§ **Work to complete**:
Make an exact copy of all the data, pictures excluded.

[Saved entries]
--

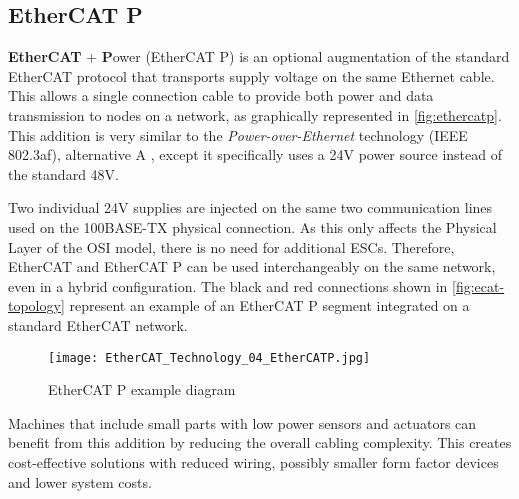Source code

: \subsection{EtherCAT P}

\textbf{EtherCAT} + \textbf Power (EtherCAT P) is an optional augmentation of the standard EtherCAT protocol that transports supply voltage on the same Ethernet cable.
This allows a single connection cable to provide both power and data transmission to nodes on a network, as graphically represented in \autoref{fig:ethercatp}.
This addition is very similar to the \emph{Power-over-Ethernet} technology (IEEE 802.3af), alternative A \cite{technology:poe}, except it specifically uses a 24V power source instead of the standard 48V.

Two individual 24V supplies are injected on the same two communication lines used on the 100BASE-TX \cite{technology:poe} physical connection.
As this only affects the Physical Layer of the OSI model, there is no need for additional ESCs.
Therefore, EtherCAT and EtherCAT P can be used interchangeably on the same network, even in a hybrid configuration.
The black and red connections shown in \autoref{fig:ecat-topology} represent an example of an EtherCAT P segment integrated on a standard EtherCAT network.

\begin{figure}[htp]
	\centering
	\texttt{[image: EtherCAT\_Technology\_04\_EtherCATP.jpg]}
	\caption{EtherCAT P example diagram \cite{protocol:ethercat}}
	\label{fig:ethercatp}
\end{figure}

Machines that include small parts with low power sensors and actuators can benefit from this addition by reducing the overall cabling complexity.
This creates cost-effective solutions with reduced wiring, possibly smaller form factor devices and lower system costs.
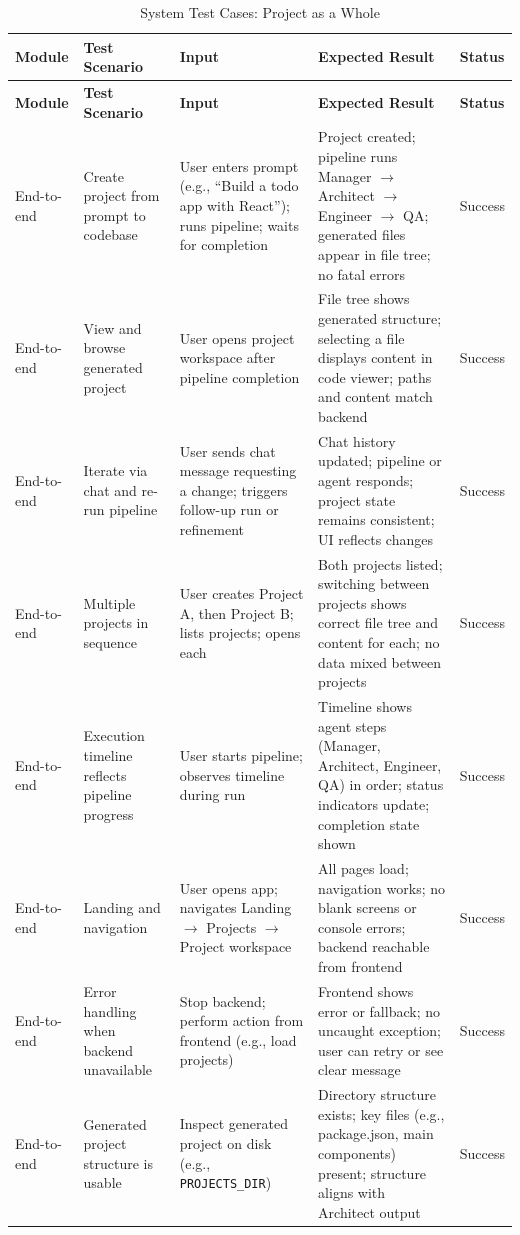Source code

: \renewcommand{\arraystretch}{1.2}
\begin{longtable}{|p{2.8cm}|p{3.4cm}|p{3.4cm}|p{4.2cm}|>{\centering\arraybackslash}p{1.6cm}|}
\caption{System Test Cases: Project as a Whole}
\label{tab:system_tests}
\\
\hline
\textbf{Module} & \textbf{Test Scenario} & \textbf{Input} & \textbf{Expected Result} & \textbf{Status} \\
\hline
\endfirsthead
\hline
\textbf{Module} & \textbf{Test Scenario} & \textbf{Input} & \textbf{Expected Result} & \textbf{Status} \\
\hline
\endhead
\hline
\endfoot
\hline
\endlastfoot
End-to-end & Create project from prompt to codebase & User enters prompt (e.g., ``Build a todo app with React''); runs pipeline; waits for completion & Project created; pipeline runs Manager $\rightarrow$ Architect $\rightarrow$ Engineer $\rightarrow$ QA; generated files appear in file tree; no fatal errors & Success \\
\hline
End-to-end & View and browse generated project & User opens project workspace after pipeline completion & File tree shows generated structure; selecting a file displays content in code viewer; paths and content match backend & Success \\
\hline
End-to-end & Iterate via chat and re-run pipeline & User sends chat message requesting a change; triggers follow-up run or refinement & Chat history updated; pipeline or agent responds; project state remains consistent; UI reflects changes & Success \\
\hline
End-to-end & Multiple projects in sequence & User creates Project A, then Project B; lists projects; opens each & Both projects listed; switching between projects shows correct file tree and content for each; no data mixed between projects & Success \\
\hline
End-to-end & Execution timeline reflects pipeline progress & User starts pipeline; observes timeline during run & Timeline shows agent steps (Manager, Architect, Engineer, QA) in order; status indicators update; completion state shown & Success \\
\hline
End-to-end & Landing and navigation & User opens app; navigates Landing $\rightarrow$ Projects $\rightarrow$ Project workspace & All pages load; navigation works; no blank screens or console errors; backend reachable from frontend & Success \\
\hline
End-to-end & Error handling when backend unavailable & Stop backend; perform action from frontend (e.g., load projects) & Frontend shows error or fallback; no uncaught exception; user can retry or see clear message & Success \\
\hline
End-to-end & Generated project structure is usable & Inspect generated project on disk (e.g., \texttt{PROJECTS\_\allowbreak{}DIR}) & Directory structure exists; key files (e.g., package.json, main components) present; structure aligns with Architect output & Success \\
\hline
\end{longtable}

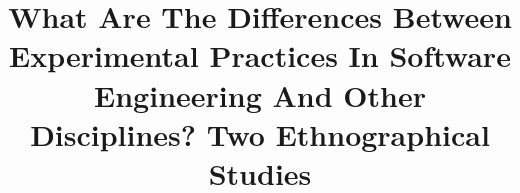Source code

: %
%
%
%
%
%
\RequirePackage{fix-cm}
%
\documentclass[twocolumn]{svjour3}          %
%
\smartqed  %
%
\usepackage{graphicx}
%
%
%
\usepackage{graphicx}
\usepackage{tabulary}
\usepackage{multirow}
\usepackage{enumerate}
\usepackage{hyperref}
\usepackage{color}
\usepackage{soul}
\usepackage[latin1]{inputenc}
\usepackage{comment}
\usepackage{rotating}
\usepackage{framed}
\usepackage{tcolorbox}
\usepackage{graphicx}
\usepackage{lscape}
\usepackage{caption}
\usepackage[title]{appendix}

\newcommand{\rodrinote}[1]{\textcolor{blue}{[RODRI:#1]}}
\newcommand{\odnote}[1]{\textcolor{red}{[OD:#1]}}

%
%


\title{What Are The Differences Between Experimental Practices In Software Engineering And Other Disciplines? Two Ethnographical Studies}


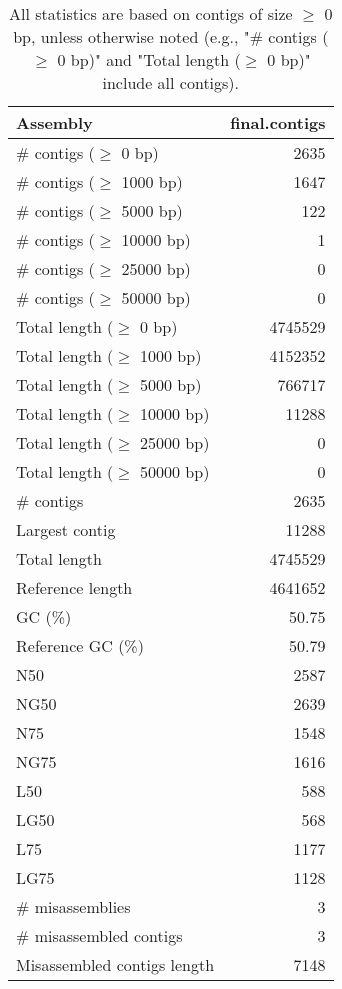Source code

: \documentclass[12pt,a4paper]{article}
\begin{document}
\begin{table}[ht]
\begin{center}
\caption{All statistics are based on contigs of size $\geq$ 0 bp, unless otherwise noted (e.g., "\# contigs ($\geq$ 0 bp)" and "Total length ($\geq$ 0 bp)" include all contigs).}
\begin{tabular}{|l*{1}{|r}|}
\hline
Assembly & final.contigs \\ \hline
\# contigs ($\geq$ 0 bp) & 2635 \\ \hline
\# contigs ($\geq$ 1000 bp) & 1647 \\ \hline
\# contigs ($\geq$ 5000 bp) & 122 \\ \hline
\# contigs ($\geq$ 10000 bp) & 1 \\ \hline
\# contigs ($\geq$ 25000 bp) & 0 \\ \hline
\# contigs ($\geq$ 50000 bp) & 0 \\ \hline
Total length ($\geq$ 0 bp) & 4745529 \\ \hline
Total length ($\geq$ 1000 bp) & 4152352 \\ \hline
Total length ($\geq$ 5000 bp) & 766717 \\ \hline
Total length ($\geq$ 10000 bp) & 11288 \\ \hline
Total length ($\geq$ 25000 bp) & 0 \\ \hline
Total length ($\geq$ 50000 bp) & 0 \\ \hline
\# contigs & 2635 \\ \hline
Largest contig & 11288 \\ \hline
Total length & 4745529 \\ \hline
Reference length & 4641652 \\ \hline
GC (\%) & 50.75 \\ \hline
Reference GC (\%) & 50.79 \\ \hline
N50 & 2587 \\ \hline
NG50 & 2639 \\ \hline
N75 & 1548 \\ \hline
NG75 & 1616 \\ \hline
L50 & 588 \\ \hline
LG50 & 568 \\ \hline
L75 & 1177 \\ \hline
LG75 & 1128 \\ \hline
\# misassemblies & 3 \\ \hline
\# misassembled contigs & 3 \\ \hline
Misassembled contigs length & 7148 \\ \hline

\end{tabular}
\end{center}
\end{table}
\end{document}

--

§ **Task solution**:
Source code

: \subsection{EtherCAT P}

\textbf{EtherCAT} + \textbf Power (EtherCAT P) is an optional augmentation of the standard EtherCAT protocol that transports supply voltage on the same Ethernet cable.
This allows a single connection cable to provide both power and data transmission to nodes on a network, as graphically represented in \autoref{fig:ethercatp}.
This addition is very similar to the \emph{Power-over-Ethernet} technology (IEEE 802.3af), alternative A \cite{technology:poe}, except it specifically uses a 24V power source instead of the standard 48V.

Two individual 24V supplies are injected on the same two communication lines used on the 100BASE-TX \cite{technology:poe} physical connection.
As this only affects the Physical Layer of the OSI model, there is no need for additional ESCs.
Therefore, EtherCAT and EtherCAT P can be used interchangeably on the same network, even in a hybrid configuration.
The black and red connections shown in \autoref{fig:ecat-topology} represent an example of an EtherCAT P segment integrated on a standard EtherCAT network.

\begin{figure}[htp]
	\centering
	\texttt{[image: EtherCAT\_Technology\_04\_EtherCATP.jpg]}
	\caption{EtherCAT P example diagram \cite{protocol:ethercat}}
	\label{fig:ethercatp}
\end{figure}

Machines that include small parts with low power sensors and actuators can benefit from this addition by reducing the overall cabling complexity.
This creates cost-effective solutions with reduced wiring, possibly smaller form factor devices and lower system costs.
Source code

: \renewcommand{\arraystretch}{1.2}
\begin{longtable}{|p{2.8cm}|p{3.4cm}|p{3.4cm}|p{4.2cm}|>{\centering\arraybackslash}p{1.6cm}|}
\caption{System Test Cases: Project as a Whole}
\label{tab:system_tests}
\\
\hline
\textbf{Module} & \textbf{Test Scenario} & \textbf{Input} & \textbf{Expected Result} & \textbf{Status} \\
\hline
\endfirsthead
\hline
\textbf{Module} & \textbf{Test Scenario} & \textbf{Input} & \textbf{Expected Result} & \textbf{Status} \\
\hline
\endhead
\hline
\endfoot
\hline
\endlastfoot
End-to-end & Create project from prompt to codebase & User enters prompt (e.g., ``Build a todo app with React''); runs pipeline; waits for completion & Project created; pipeline runs Manager $\rightarrow$ Architect $\rightarrow$ Engineer $\rightarrow$ QA; generated files appear in file tree; no fatal errors & Success \\
\hline
End-to-end & View and browse generated project & User opens project workspace after pipeline completion & File tree shows generated structure; selecting a file displays content in code viewer; paths and content match backend & Success \\
\hline
End-to-end & Iterate via chat and re-run pipeline & User sends chat message requesting a change; triggers follow-up run or refinement & Chat history updated; pipeline or agent responds; project state remains consistent; UI reflects changes & Success \\
\hline
End-to-end & Multiple projects in sequence & User creates Project A, then Project B; lists projects; opens each & Both projects listed; switching between projects shows correct file tree and content for each; no data mixed between projects & Success \\
\hline
End-to-end & Execution timeline reflects pipeline progress & User starts pipeline; observes timeline during run & Timeline shows agent steps (Manager, Architect, Engineer, QA) in order; status indicators update; completion state shown & Success \\
\hline
End-to-end & Landing and navigation & User opens app; navigates Landing $\rightarrow$ Projects $\rightarrow$ Project workspace & All pages load; navigation works; no blank screens or console errors; backend reachable from frontend & Success \\
\hline
End-to-end & Error handling when backend unavailable & Stop backend; perform action from frontend (e.g., load projects) & Frontend shows error or fallback; no uncaught exception; user can retry or see clear message & Success \\
\hline
End-to-end & Generated project structure is usable & Inspect generated project on disk (e.g., \texttt{PROJECTS\_\allowbreak{}DIR}) & Directory structure exists; key files (e.g., package.json, main components) present; structure aligns with Architect output & Success \\
\hline
\end{longtable}

Source code

: %
%
%
%
%
%
\RequirePackage{fix-cm}
%
\documentclass[twocolumn]{svjour3}          %
%
\smartqed  %
%
\usepackage{graphicx}
%
%
%
\usepackage{graphicx}
\usepackage{tabulary}
\usepackage{multirow}
\usepackage{enumerate}
\usepackage{hyperref}
\usepackage{color}
\usepackage{soul}
\usepackage[latin1]{inputenc}
\usepackage{comment}
\usepackage{rotating}
\usepackage{framed}
\usepackage{tcolorbox}
\usepackage{graphicx}
\usepackage{lscape}
\usepackage{caption}
\usepackage[title]{appendix}

\newcommand{\rodrinote}[1]{\textcolor{blue}{[RODRI:#1]}}
\newcommand{\odnote}[1]{\textcolor{red}{[OD:#1]}}

%
%


\title{What Are The Differences Between Experimental Practices In Software Engineering And Other Disciplines? Two Ethnographical Studies}


Source code

: \documentclass[12pt,a4paper]{article}
\begin{document}
\begin{table}[ht]
\begin{center}
\caption{All statistics are based on contigs of size $\geq$ 0 bp, unless otherwise noted (e.g., "\# contigs ($\geq$ 0 bp)" and "Total length ($\geq$ 0 bp)" include all contigs).}
\begin{tabular}{|l*{1}{|r}|}
\hline
Assembly & final.contigs \\ \hline
\# contigs ($\geq$ 0 bp) & 2635 \\ \hline
\# contigs ($\geq$ 1000 bp) & 1647 \\ \hline
\# contigs ($\geq$ 5000 bp) & 122 \\ \hline
\# contigs ($\geq$ 10000 bp) & 1 \\ \hline
\# contigs ($\geq$ 25000 bp) & 0 \\ \hline
\# contigs ($\geq$ 50000 bp) & 0 \\ \hline
Total length ($\geq$ 0 bp) & 4745529 \\ \hline
Total length ($\geq$ 1000 bp) & 4152352 \\ \hline
Total length ($\geq$ 5000 bp) & 766717 \\ \hline
Total length ($\geq$ 10000 bp) & 11288 \\ \hline
Total length ($\geq$ 25000 bp) & 0 \\ \hline
Total length ($\geq$ 50000 bp) & 0 \\ \hline
\# contigs & 2635 \\ \hline
Largest contig & 11288 \\ \hline
Total length & 4745529 \\ \hline
Reference length & 4641652 \\ \hline
GC (\%) & 50.75 \\ \hline
Reference GC (\%) & 50.79 \\ \hline
N50 & 2587 \\ \hline
NG50 & 2639 \\ \hline
N75 & 1548 \\ \hline
NG75 & 1616 \\ \hline
L50 & 588 \\ \hline
LG50 & 568 \\ \hline
L75 & 1177 \\ \hline
LG75 & 1128 \\ \hline
\# misassemblies & 3 \\ \hline
\# misassembled contigs & 3 \\ \hline
Misassembled contigs length & 7148 \\ \hline

\end{tabular}
\end{center}
\end{table}
\end{document}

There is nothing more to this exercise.